» **What is being asked**: Every line below should come back exactly as written, though the pictures stay out.

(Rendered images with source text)
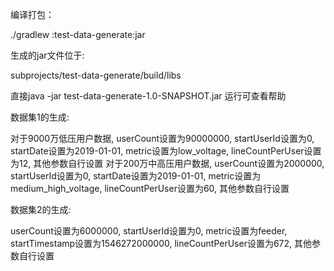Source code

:  编译打包：
 
 ./gradlew :test-data-generate:jar
 
 生成的jar文件位于:
 
 subprojects/test-data-generate/build/libs
 
 直接java -jar test-data-generate-1.0-SNAPSHOT.jar 运行可查看帮助

 数据集1的生成:

 对于9000万低压用户数据, userCount设置为90000000, startUserId设置为0, startDate设置为2019-01-01, metric设置为low_voltage, lineCountPerUser设置为12, 其他参数自行设置
 对于200万中高压用户数据, userCount设置为2000000, startUserId设置为0, startDate设置为2019-01-01, metric设置为medium_high_voltage, lineCountPerUser设置为60, 其他参数自行设置

 数据集2的生成:

 userCount设置为6000000, startUserId设置为0, metric设置为feeder, startTimestamp设置为1546272000000, lineCountPerUser设置为672, 其他参数自行设置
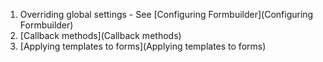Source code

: 
 1.  Overriding global settings - See [Configuring Formbuilder](Configuring Formbuilder)
 2.  [Callback methods](Callback methods)
 3.  [Applying templates to forms](Applying templates to forms)



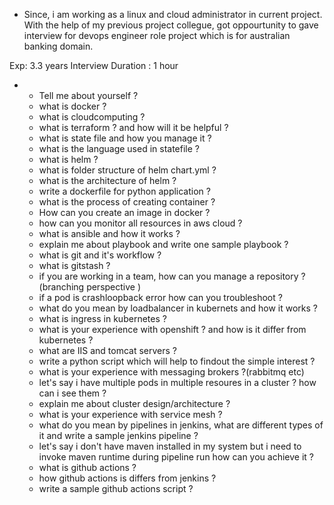 - Since, i am working as a linux and cloud administrator in current project. With the help of my previous project collegue, got oppourtunity to gave interview for devops engineer role project which is for australian banking domain.

Exp: 3.3 years  Interview Duration : 1 hour

- - Tell me about yourself ?
  - what is docker ?
  - what is cloudcomputing ?
  - what is terraform ? and how will it be helpful ?
  - what is state file and how you manage it ?
  - what is the language used in statefile ?
  - what is helm ?
  - what is folder structure of helm chart.yml ?
  - what is the architecture  of helm ?
  - write a dockerfile for python application ?
  - what is the process of creating container ?
  - How can you create an image in docker ?
  - how can you monitor all resources in aws cloud ?
  - what is ansible and how it works ?
  - explain me about playbook and write one sample playbook ?
  - what is git and it's workflow ?
  - what is gitstash ?
  - if you are working in a team, how can you manage a repository ? (branching perspective )
  - if a pod is crashloopback error how can you troubleshoot ?
  - what do you mean by loadbalancer in kubernets and how it works ?
  - what is ingress in kubernetes ?
  - what is your experience with openshift ? and how is it differ from kubernetes ?
  - what are IIS and tomcat servers ?
  - write a python script which will help to findout the simple interest ?
  - what is your experience with messaging brokers ?(rabbitmq etc)
  - let's say i have multiple pods in multiple resoures in  a cluster ? how can i see them ?
  - explain me about cluster design/architecture ?
  - what is your experience with service mesh ?
  - what do you mean by pipelines in jenkins, what are different types of it and write a sample jenkins pipeline ?
  - let's say i don't have maven installed in my system but i need to invoke maven runtime during pipeline run how can you achieve it ?
  - what is github actions ?
  - how github actions is differs from jenkins ?
  - write a sample github actions script ?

» **Reply**:
Source code

:  编译打包：
 
 ./gradlew :test-data-generate:jar
 
 生成的jar文件位于:
 
 subprojects/test-data-generate/build/libs
 
 直接java -jar test-data-generate-1.0-SNAPSHOT.jar 运行可查看帮助

 数据集1的生成:

 对于9000万低压用户数据, userCount设置为90000000, startUserId设置为0, startDate设置为2019-01-01, metric设置为low_voltage, lineCountPerUser设置为12, 其他参数自行设置
 对于200万中高压用户数据, userCount设置为2000000, startUserId设置为0, startDate设置为2019-01-01, metric设置为medium_high_voltage, lineCountPerUser设置为60, 其他参数自行设置

 数据集2的生成:

 userCount设置为6000000, startUserId设置为0, metric设置为feeder, startTimestamp设置为1546272000000, lineCountPerUser设置为672, 其他参数自行设置
Source code

: 
 1.  Overriding global settings - See [Configuring Formbuilder](Configuring Formbuilder)
 2.  [Callback methods](Callback methods)
 3.  [Applying templates to forms](Applying templates to forms)



 - Since, i am working as a linux and cloud administrator in current project. With the help of my previous project collegue, got oppourtunity to gave interview for devops engineer role project which is for australian banking domain.

Exp: 3.3 years  Interview Duration : 1 hour

- - Tell me about yourself ?
  - what is docker ?
  - what is cloudcomputing ?
  - what is terraform ? and how will it be helpful ?
  - what is state file and how you manage it ?
  - what is the language used in statefile ?
  - what is helm ?
  - what is folder structure of helm chart.yml ?
  - what is the architecture  of helm ?
  - write a dockerfile for python application ?
  - what is the process of creating container ?
  - How can you create an image in docker ?
  - how can you monitor all resources in aws cloud ?
  - what is ansible and how it works ?
  - explain me about playbook and write one sample playbook ?
  - what is git and it's workflow ?
  - what is gitstash ?
  - if you are working in a team, how can you manage a repository ? (branching perspective )
  - if a pod is crashloopback error how can you troubleshoot ?
  - what do you mean by loadbalancer in kubernets and how it works ?
  - what is ingress in kubernetes ?
  - what is your experience with openshift ? and how is it differ from kubernetes ?
  - what are IIS and tomcat servers ?
  - write a python script which will help to findout the simple interest ?
  - what is your experience with messaging brokers ?(rabbitmq etc)
  - let's say i have multiple pods in multiple resoures in  a cluster ? how can i see them ?
  - explain me about cluster design/architecture ?
  - what is your experience with service mesh ?
  - what do you mean by pipelines in jenkins, what are different types of it and write a sample jenkins pipeline ?
  - let's say i don't have maven installed in my system but i need to invoke maven runtime during pipeline run how can you achieve it ?
  - what is github actions ?
  - how github actions is differs from jenkins ?
  - write a sample github actions script ?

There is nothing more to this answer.